Senedd plans to change Welsh voting system passes first stage

A new bill which will see 36 more politicians added to the Senedd has moved a step closer following a vote in parliament.

Senedd members backed in principle the new bill which would expand the Welsh Parliament by the 2026 elections on Tuesday evening.

The Senedd Cymru (Members and Elections) Bill, which was drawn up as part of the co-operation agreement between Labour and Plaid Cymru, proposes increasing the number of Members of the Senedd from 60 to 96 who would be elected from a reduced number of constituencies.

The bill aims to diversify and better represent constituents in Wales.

Under the new system, voters will choose parties rather than individual candidates and elections would run from every five to four years.

Each political party will nominate six members that will cover the new 16 merged constituencies.

These members must live in Wales and there should be an equal balance of gender under statutory rules.

Of all the devolved nations, Wales has the smallest number of members of its parliament. The bill looks to change this in the hopes to modernise and keep pace with Scotland and Northern Ireland who both have larger numbers. The change will mean the Welsh Parliament will see the biggest changes to its system since its creation in 1999.

A majority of 39 voted to pass the legislation to the next stage with 14 against it. For the final stage, two thirds of the parliament must vote for the legislation for it to become law.
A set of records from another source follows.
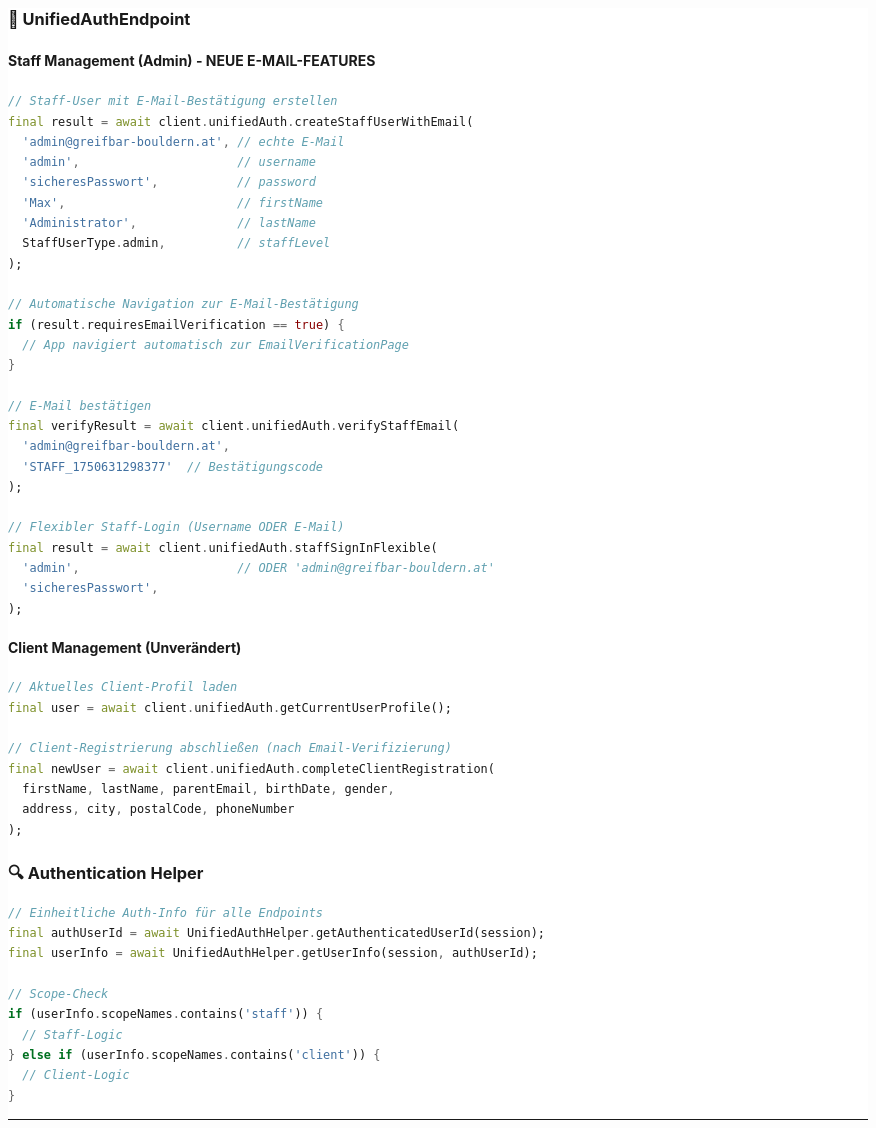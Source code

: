 ### **📱 UnifiedAuthEndpoint**

#### **Staff Management (Admin) - NEUE E-MAIL-FEATURES**
```dart
// Staff-User mit E-Mail-Bestätigung erstellen
final result = await client.unifiedAuth.createStaffUserWithEmail(
  'admin@greifbar-bouldern.at', // echte E-Mail
  'admin',                      // username  
  'sicheresPasswort',           // password
  'Max',                        // firstName
  'Administrator',              // lastName
  StaffUserType.admin,          // staffLevel
);

// Automatische Navigation zur E-Mail-Bestätigung
if (result.requiresEmailVerification == true) {
  // App navigiert automatisch zur EmailVerificationPage
}

// E-Mail bestätigen
final verifyResult = await client.unifiedAuth.verifyStaffEmail(
  'admin@greifbar-bouldern.at',
  'STAFF_1750631298377'  // Bestätigungscode
);

// Flexibler Staff-Login (Username ODER E-Mail)
final result = await client.unifiedAuth.staffSignInFlexible(
  'admin',                      // ODER 'admin@greifbar-bouldern.at'
  'sicheresPasswort',
);
```

#### **Client Management (Unverändert)**
```dart
// Aktuelles Client-Profil laden
final user = await client.unifiedAuth.getCurrentUserProfile();

// Client-Registrierung abschließen (nach Email-Verifizierung)
final newUser = await client.unifiedAuth.completeClientRegistration(
  firstName, lastName, parentEmail, birthDate, gender,
  address, city, postalCode, phoneNumber
);
```

### **🔍 Authentication Helper**
```dart
// Einheitliche Auth-Info für alle Endpoints
final authUserId = await UnifiedAuthHelper.getAuthenticatedUserId(session);
final userInfo = await UnifiedAuthHelper.getUserInfo(session, authUserId);

// Scope-Check
if (userInfo.scopeNames.contains('staff')) {
  // Staff-Logic
} else if (userInfo.scopeNames.contains('client')) {
  // Client-Logic
}
```

---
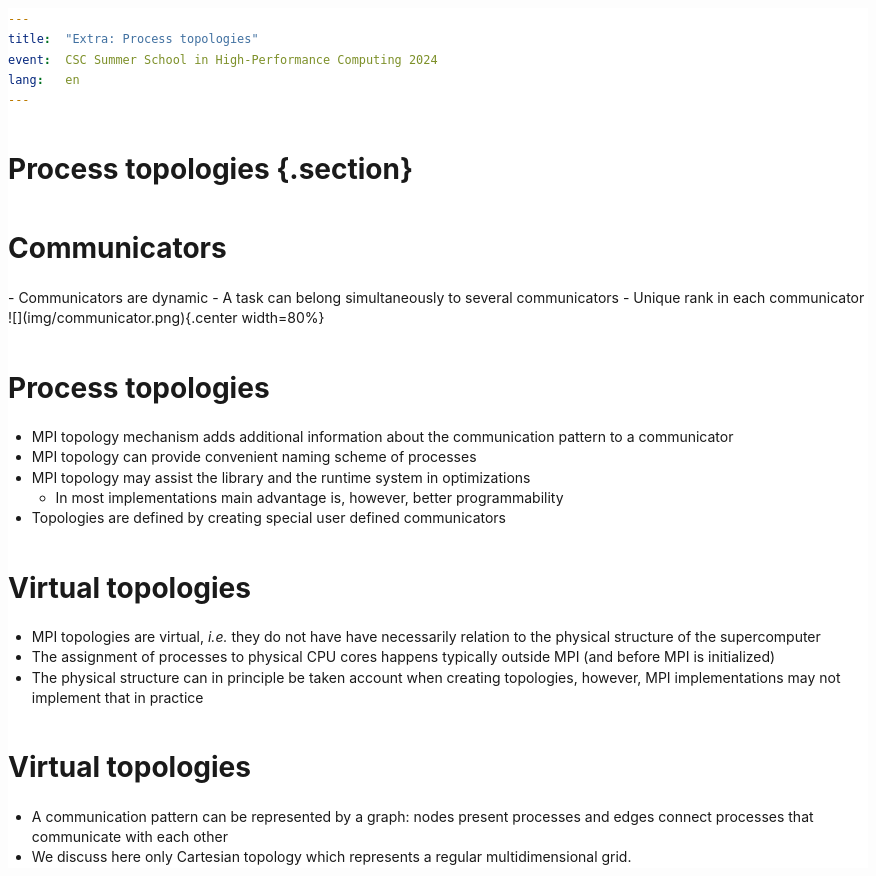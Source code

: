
 ```yaml
---
title:  "Extra: Process topologies"
event:  CSC Summer School in High-Performance Computing 2024
lang:   en
---
```


# Process topologies {.section}

# Communicators

<div class="column">
- Communicators are dynamic
- A task can belong simultaneously to several communicators
    - Unique rank in each communicator
</div>
<div class="column">
![](img/communicator.png){.center width=80%}
</div>

# Process topologies

- MPI topology mechanism adds additional information about the
  communication pattern to a communicator
- MPI topology can provide convenient naming scheme of processes
- MPI topology may assist the library and the runtime system in
  optimizations
    - In most implementations main advantage is, however, better programmability
- Topologies are defined by creating special user defined
  communicators

# Virtual topologies

- MPI topologies are virtual, *i.e.* they do not have have necessarily relation
  to the physical structure of the supercomputer
- The assignment of processes to physical CPU cores happens
  typically outside MPI (and before MPI is initialized)
- The physical structure can in principle be taken account when
  creating topologies, however, MPI implementations may not
  implement that in practice

# Virtual topologies

- A communication pattern can be represented by a graph: nodes present
  processes and edges connect processes that communicate with each other
- We discuss here only Cartesian topology which represents a regular
  multidimensional grid.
Ahead of the debate, the bill faced criticism particularly from the Welsh Conservatives. Darren Millar MS claimed people do not want more politicians and added decisions have historically been made with the current number of members.

“Wales needs more doctors, dentists, nurses and teachers, not more politicians.”

The Welsh Conservatives said a referendum is necessary to allow people to make a decision on the voting process in Wales.

Even within Labour there were some ahead of the meeting that felt this way of voting would likely cause confusion. Mike Hedges MS for Swansea East said he “can’t see any advantages of the system being proposed”. Adding that he believed it promoted ” party-think and group-think”.

Plaid Cymru’s Heledd Fychan spoke to BBC Wales to confirm her support for the new law before the debate. Ms Fychan believes that more jobs are needed in order to properly scrutinize decisions especially due to the current size of constituencies.

“The size of constituencies is a concern, but everybody has five MSs at the moment. At least everybody would be on an equal footing which makes this an easier job to communicate”

Leader of the Welsh Liberal Democrats Jane Dodds described the legal change as a “once in a lifetime opportunity”. However, the leader of the Lib Dems stated that amendments to the “closed party system” required amendments.

Counsel General Mick Antoniw is the Welsh Labour MS who has continued to champion the bill which he said he felt creates “a far more representative system” by making “every vote count” and moving away from the regional vote system.

In response to some Conservatives calling this bill “a vanity project” Mr Antoniw said what happened in the Senedd on Tuesday was a “very serious constitutional debate”. Adding that he thought these changes to the electoral system were “essential”.

These changes are estimated to cost the tax payer between £14.5 and £17. 5 million per year as well as additional set up costs of £8 million pounds.

As the legal reforms were supported by the majority of MS’ it is one step closer to coming in to law before the 2026 election. If the law is implemented, it will be statutorily reviewed to ensure the new voting process is effective.